- Your task
Lift out all lines below that contain "Medium".

- Dataset
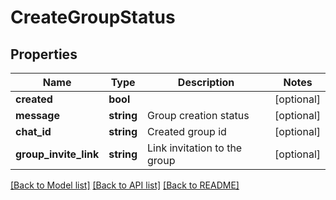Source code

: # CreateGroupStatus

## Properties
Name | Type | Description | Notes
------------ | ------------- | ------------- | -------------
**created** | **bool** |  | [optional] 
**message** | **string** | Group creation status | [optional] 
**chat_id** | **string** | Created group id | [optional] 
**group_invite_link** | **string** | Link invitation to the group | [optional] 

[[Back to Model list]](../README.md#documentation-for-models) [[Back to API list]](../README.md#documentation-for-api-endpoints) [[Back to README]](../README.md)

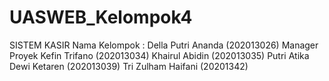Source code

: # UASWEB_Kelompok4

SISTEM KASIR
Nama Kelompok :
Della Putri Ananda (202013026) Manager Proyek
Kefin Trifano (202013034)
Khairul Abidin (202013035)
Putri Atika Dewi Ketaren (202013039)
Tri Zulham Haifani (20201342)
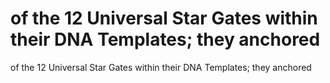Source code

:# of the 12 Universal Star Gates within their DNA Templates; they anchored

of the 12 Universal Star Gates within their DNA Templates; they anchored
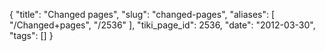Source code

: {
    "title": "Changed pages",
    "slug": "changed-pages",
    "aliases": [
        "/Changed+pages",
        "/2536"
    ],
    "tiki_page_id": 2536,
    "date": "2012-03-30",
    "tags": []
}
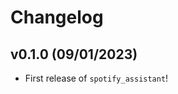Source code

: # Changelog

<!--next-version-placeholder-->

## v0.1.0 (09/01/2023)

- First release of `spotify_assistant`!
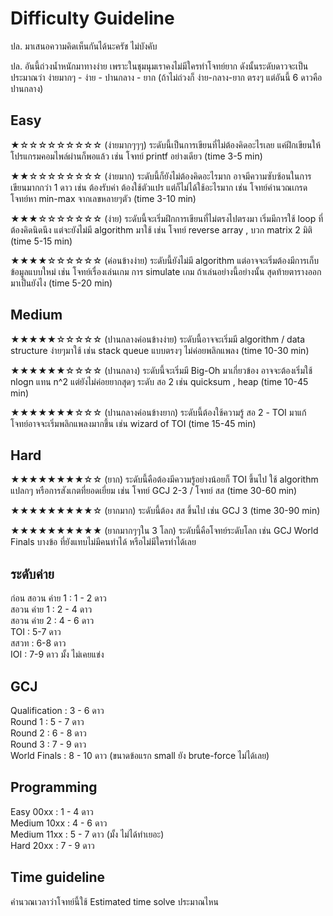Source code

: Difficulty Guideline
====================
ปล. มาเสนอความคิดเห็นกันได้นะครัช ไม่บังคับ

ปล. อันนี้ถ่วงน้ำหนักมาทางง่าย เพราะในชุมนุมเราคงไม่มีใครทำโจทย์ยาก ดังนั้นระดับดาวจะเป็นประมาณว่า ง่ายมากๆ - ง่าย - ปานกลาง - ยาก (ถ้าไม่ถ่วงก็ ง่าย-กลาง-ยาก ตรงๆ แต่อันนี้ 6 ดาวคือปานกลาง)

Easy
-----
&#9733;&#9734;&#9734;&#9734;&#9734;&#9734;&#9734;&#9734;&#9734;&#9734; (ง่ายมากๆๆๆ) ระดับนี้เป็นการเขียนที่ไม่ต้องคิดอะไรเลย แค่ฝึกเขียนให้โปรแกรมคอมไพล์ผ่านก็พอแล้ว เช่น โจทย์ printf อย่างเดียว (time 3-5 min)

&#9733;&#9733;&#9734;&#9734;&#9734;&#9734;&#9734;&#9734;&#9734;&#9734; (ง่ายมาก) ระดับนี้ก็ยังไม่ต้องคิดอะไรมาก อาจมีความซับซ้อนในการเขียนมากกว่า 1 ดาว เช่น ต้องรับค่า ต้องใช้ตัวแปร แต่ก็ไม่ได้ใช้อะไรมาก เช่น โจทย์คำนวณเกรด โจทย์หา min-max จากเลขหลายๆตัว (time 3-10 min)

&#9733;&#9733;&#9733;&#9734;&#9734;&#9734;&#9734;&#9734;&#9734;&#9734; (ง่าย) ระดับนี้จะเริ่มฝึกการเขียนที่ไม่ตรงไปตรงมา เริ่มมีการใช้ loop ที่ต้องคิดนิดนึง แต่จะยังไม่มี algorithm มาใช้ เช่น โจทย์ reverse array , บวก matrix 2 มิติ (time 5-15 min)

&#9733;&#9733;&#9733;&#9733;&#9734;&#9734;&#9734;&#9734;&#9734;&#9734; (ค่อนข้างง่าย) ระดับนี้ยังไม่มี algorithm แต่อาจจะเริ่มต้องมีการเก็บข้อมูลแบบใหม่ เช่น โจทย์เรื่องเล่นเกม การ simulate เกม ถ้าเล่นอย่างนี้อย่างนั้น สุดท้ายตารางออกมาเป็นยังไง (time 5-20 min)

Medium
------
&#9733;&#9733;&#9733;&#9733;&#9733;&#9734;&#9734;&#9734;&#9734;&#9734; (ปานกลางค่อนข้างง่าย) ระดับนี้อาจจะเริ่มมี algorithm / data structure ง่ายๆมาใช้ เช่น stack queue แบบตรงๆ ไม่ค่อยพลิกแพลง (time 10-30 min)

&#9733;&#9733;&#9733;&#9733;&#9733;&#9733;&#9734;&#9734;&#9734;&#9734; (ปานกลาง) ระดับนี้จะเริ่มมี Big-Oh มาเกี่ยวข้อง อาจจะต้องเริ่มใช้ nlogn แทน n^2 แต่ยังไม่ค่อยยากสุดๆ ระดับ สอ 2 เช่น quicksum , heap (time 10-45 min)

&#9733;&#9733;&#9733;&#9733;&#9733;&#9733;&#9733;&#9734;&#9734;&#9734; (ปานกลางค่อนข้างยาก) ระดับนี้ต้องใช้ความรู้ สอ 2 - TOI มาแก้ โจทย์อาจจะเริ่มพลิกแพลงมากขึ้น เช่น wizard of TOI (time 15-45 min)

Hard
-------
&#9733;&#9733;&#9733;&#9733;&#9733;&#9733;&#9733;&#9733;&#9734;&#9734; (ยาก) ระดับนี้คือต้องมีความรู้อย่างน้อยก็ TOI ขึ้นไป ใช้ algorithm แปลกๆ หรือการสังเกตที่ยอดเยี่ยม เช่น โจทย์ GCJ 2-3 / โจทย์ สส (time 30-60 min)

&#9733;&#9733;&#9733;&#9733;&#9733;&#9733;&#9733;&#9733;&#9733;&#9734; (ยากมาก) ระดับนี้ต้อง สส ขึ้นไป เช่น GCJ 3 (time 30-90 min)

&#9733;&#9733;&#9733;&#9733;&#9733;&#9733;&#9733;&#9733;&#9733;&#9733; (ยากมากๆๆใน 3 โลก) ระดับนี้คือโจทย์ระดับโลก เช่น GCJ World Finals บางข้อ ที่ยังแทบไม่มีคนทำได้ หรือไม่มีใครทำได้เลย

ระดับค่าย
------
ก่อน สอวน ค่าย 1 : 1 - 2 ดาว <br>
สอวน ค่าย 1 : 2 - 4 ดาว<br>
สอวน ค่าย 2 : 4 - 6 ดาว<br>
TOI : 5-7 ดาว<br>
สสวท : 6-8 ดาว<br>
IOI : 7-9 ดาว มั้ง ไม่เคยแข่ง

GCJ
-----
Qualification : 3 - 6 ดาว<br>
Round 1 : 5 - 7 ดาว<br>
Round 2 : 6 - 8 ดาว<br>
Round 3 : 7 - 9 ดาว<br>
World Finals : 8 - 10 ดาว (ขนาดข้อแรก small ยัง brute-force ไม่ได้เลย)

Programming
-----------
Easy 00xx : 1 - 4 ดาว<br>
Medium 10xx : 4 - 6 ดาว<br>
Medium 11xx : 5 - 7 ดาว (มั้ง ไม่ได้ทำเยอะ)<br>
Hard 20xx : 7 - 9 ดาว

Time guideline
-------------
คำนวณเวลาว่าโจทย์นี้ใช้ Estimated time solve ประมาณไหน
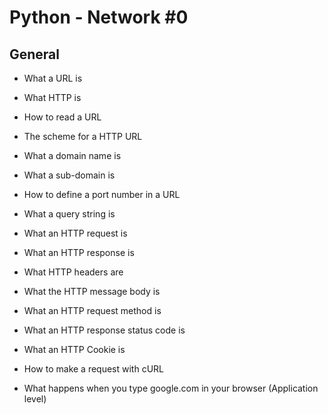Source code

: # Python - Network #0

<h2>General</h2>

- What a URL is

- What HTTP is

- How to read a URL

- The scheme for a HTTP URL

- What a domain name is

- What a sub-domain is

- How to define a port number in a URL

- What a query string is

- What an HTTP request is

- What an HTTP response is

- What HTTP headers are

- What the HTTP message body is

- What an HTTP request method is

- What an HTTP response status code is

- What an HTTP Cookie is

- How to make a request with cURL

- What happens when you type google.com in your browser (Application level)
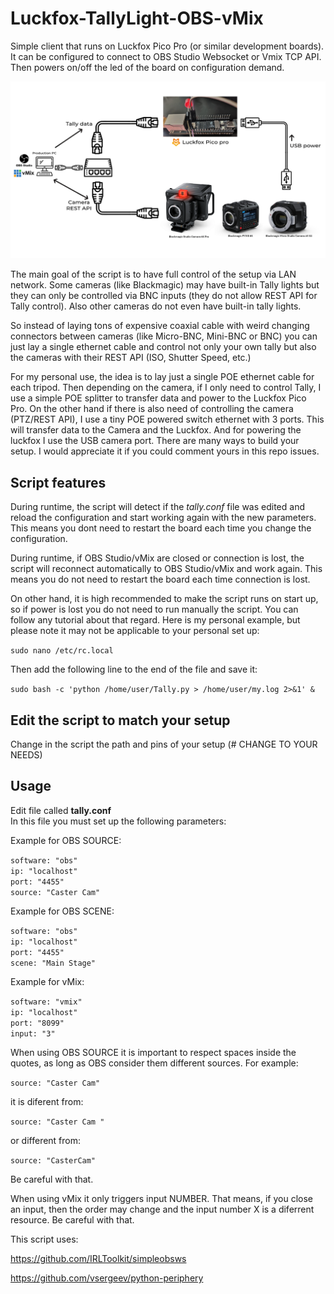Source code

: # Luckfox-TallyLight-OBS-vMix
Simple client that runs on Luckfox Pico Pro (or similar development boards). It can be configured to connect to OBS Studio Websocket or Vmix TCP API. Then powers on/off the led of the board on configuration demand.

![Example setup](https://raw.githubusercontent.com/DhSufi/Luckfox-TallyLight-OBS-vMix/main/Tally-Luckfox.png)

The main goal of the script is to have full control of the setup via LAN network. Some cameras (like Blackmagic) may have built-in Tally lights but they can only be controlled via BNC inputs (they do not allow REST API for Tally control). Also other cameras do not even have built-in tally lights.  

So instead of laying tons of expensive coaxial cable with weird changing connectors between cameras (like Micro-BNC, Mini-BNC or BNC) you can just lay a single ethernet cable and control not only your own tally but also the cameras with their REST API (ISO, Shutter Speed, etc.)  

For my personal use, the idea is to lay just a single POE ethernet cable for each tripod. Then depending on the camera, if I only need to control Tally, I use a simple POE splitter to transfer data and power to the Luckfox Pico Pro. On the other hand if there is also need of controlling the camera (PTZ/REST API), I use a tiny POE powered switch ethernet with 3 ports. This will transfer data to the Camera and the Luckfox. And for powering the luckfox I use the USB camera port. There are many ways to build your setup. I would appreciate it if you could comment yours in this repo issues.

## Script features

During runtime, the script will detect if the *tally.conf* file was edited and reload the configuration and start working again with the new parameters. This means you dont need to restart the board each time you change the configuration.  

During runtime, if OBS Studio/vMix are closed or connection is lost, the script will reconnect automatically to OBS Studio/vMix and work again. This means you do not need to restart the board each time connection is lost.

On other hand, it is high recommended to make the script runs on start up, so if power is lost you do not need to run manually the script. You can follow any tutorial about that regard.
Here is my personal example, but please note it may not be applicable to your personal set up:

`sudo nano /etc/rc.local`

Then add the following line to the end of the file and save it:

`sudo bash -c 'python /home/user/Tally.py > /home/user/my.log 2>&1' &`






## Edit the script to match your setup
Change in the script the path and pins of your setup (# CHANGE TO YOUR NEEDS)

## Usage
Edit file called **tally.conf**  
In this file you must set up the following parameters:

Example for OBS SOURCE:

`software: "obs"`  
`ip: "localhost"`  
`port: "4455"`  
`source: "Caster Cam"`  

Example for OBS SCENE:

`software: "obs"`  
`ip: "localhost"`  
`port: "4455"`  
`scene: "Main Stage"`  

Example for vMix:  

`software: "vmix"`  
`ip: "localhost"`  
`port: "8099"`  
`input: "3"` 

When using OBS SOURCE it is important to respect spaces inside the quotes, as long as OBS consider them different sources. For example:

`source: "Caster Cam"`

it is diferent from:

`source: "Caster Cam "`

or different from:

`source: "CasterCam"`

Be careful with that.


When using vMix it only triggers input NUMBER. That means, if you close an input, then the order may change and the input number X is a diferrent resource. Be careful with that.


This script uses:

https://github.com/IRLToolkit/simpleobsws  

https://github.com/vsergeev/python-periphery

==

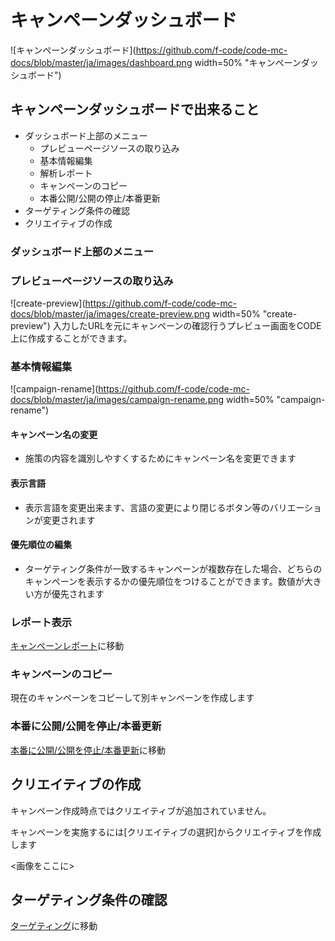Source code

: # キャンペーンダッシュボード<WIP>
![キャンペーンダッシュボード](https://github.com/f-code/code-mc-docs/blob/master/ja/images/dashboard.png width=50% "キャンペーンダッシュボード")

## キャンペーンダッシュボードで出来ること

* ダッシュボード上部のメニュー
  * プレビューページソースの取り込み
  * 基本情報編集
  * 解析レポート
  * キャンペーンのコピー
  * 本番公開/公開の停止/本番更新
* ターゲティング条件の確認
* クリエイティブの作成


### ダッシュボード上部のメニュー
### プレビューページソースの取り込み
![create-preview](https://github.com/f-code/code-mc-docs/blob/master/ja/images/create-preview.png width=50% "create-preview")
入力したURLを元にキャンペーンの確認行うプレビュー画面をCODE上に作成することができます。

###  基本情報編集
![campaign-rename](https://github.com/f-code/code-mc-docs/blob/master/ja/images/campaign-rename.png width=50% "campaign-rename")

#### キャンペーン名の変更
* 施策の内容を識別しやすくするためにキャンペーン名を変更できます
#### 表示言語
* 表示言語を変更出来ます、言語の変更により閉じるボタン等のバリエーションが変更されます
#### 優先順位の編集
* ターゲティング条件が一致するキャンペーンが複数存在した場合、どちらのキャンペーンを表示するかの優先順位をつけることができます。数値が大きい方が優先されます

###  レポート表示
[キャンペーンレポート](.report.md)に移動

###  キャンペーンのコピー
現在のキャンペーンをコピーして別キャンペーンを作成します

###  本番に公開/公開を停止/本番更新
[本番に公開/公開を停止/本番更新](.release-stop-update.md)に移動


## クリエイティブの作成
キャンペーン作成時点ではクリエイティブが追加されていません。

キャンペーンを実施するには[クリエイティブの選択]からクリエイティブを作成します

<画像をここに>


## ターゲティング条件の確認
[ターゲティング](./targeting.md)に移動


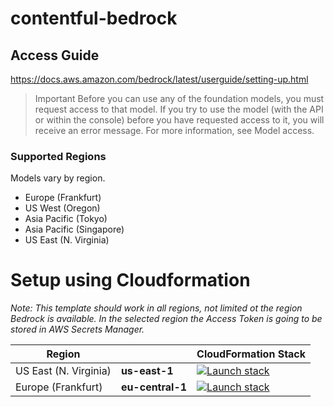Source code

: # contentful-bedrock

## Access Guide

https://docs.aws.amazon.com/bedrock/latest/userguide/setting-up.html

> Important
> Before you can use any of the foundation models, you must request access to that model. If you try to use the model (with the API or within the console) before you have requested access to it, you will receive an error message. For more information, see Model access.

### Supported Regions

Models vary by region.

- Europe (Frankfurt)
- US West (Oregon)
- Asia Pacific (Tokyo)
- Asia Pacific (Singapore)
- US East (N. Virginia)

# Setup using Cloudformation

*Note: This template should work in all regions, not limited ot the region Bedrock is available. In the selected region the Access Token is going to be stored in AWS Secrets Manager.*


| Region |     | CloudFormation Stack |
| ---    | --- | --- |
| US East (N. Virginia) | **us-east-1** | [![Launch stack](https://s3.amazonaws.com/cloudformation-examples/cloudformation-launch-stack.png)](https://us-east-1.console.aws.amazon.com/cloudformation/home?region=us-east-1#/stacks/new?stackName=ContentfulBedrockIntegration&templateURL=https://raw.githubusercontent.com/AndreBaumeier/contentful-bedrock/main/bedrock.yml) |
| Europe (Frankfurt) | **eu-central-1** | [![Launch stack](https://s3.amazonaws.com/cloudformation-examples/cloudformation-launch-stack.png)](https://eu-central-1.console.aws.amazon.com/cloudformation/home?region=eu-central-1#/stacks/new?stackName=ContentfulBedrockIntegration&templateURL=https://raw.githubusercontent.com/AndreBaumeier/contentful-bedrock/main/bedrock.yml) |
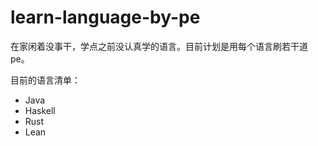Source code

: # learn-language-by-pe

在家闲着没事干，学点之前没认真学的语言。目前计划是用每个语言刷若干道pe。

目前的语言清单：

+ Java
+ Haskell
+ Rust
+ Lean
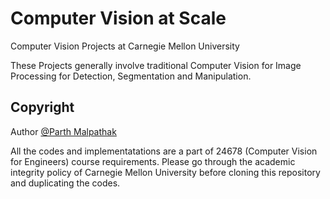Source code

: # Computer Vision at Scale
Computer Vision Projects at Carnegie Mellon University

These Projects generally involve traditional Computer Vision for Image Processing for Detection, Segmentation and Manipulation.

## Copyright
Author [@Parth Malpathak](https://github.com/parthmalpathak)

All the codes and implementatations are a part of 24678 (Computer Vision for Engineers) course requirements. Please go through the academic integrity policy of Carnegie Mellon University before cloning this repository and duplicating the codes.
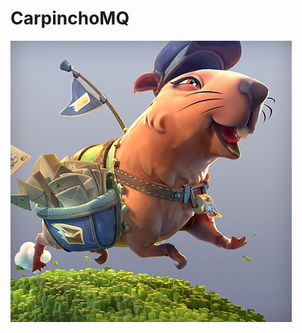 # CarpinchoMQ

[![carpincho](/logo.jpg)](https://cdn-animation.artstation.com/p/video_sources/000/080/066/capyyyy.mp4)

- Result
Medium
Medium 10xx : 4 - 6 ดาว<br>
Medium 11xx : 5 - 7 ดาว (มั้ง ไม่ได้ทำเยอะ)<br>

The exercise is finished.